Maybe a cookie cutter approach to Lean can do this, but not Lean as I've heard it described so often and so intelligently--in which risk mitigation is a priority, and where ensuring alternative sources for key materials/components "just in case" is part of the planning process. (Although in areas such as use of disposable bioprocessing equipment, there are some troubling long-term questions....how interchangeable are the equipment options being offered by different vendors? Could an overreliance on disposables potentially create more QC problems for biotech down the line?)

But it is somewhat difficult to have great  faith in the Lean concept when you hear no less than Toyota's CEO apologize for the devastating recalls affecting its company's major product lines. Major QC problems from a company whose name has, over the years, become synonymous with product quality? Is it a matter of hubris, asked a columnist in today's Washington Post (click here to read). Now Toyota is just as bad as the rest of the automotive industry....

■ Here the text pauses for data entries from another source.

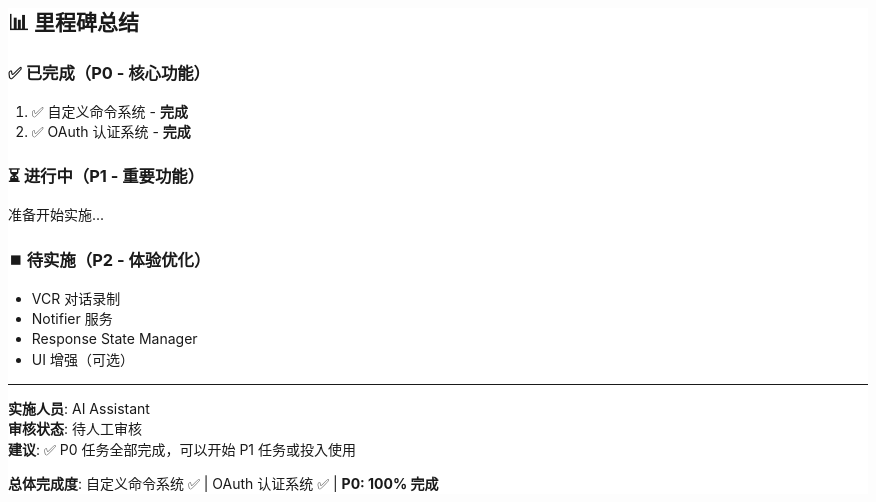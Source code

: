 
## 📊 里程碑总结

### ✅ 已完成（P0 - 核心功能）
1. ✅ 自定义命令系统 - **完成**
2. ✅ OAuth 认证系统 - **完成**

### ⏳ 进行中（P1 - 重要功能）
准备开始实施...

### ⏹️ 待实施（P2 - 体验优化）
- VCR 对话录制
- Notifier 服务
- Response State Manager
- UI 增强（可选）

---

**实施人员**: AI Assistant  
**审核状态**: 待人工审核  
**建议**: ✅ P0 任务全部完成，可以开始 P1 任务或投入使用

**总体完成度**: 自定义命令系统 ✅ | OAuth 认证系统 ✅ | **P0: 100% 完成**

In the pharma world, could J&J, in the news recently for OTC product recalls, be following a similar path? The company has led the drug industry in Lean Six Sigma and operational excellence for decades. But, on a much broader scale, how well is the drug industry handling QC? Drug recalls are trending up, in the U.S. and Europe, as recent U.K. statistics also made clear.  And manufacturing issues are often to blame.

Forget about fear of FDA. How deeply ingrained is attention to QC and consumer safety in pharma's corporate philosophies? What impact are ongoing, radical corporate downsizings having? Is outsourcing always the best approach? After all, it's not as if lean CMO's haven't landed in hot water over quality and FDA compliance issues.

Finally, on a mundane level, every day and in every lab and manufacturing facility, are the right data being recorded and transmitted to the right people at the right time? As Emil Ciurczak asked recently, "have we become lazy and stupid?" After all, he says, everything required for FDA compliance (and thus, QC) was taught in freshman chemistry, when the "lab notebook" concept was introduced. One individual failing to follow the rules can lead to botched root cause analyses, recalls, and even consent decrees.

Is an industry's attention to QC only as strong as its weakest link? Like the lab tech who admitted to an FDA inspector that she took everything down in pencil first?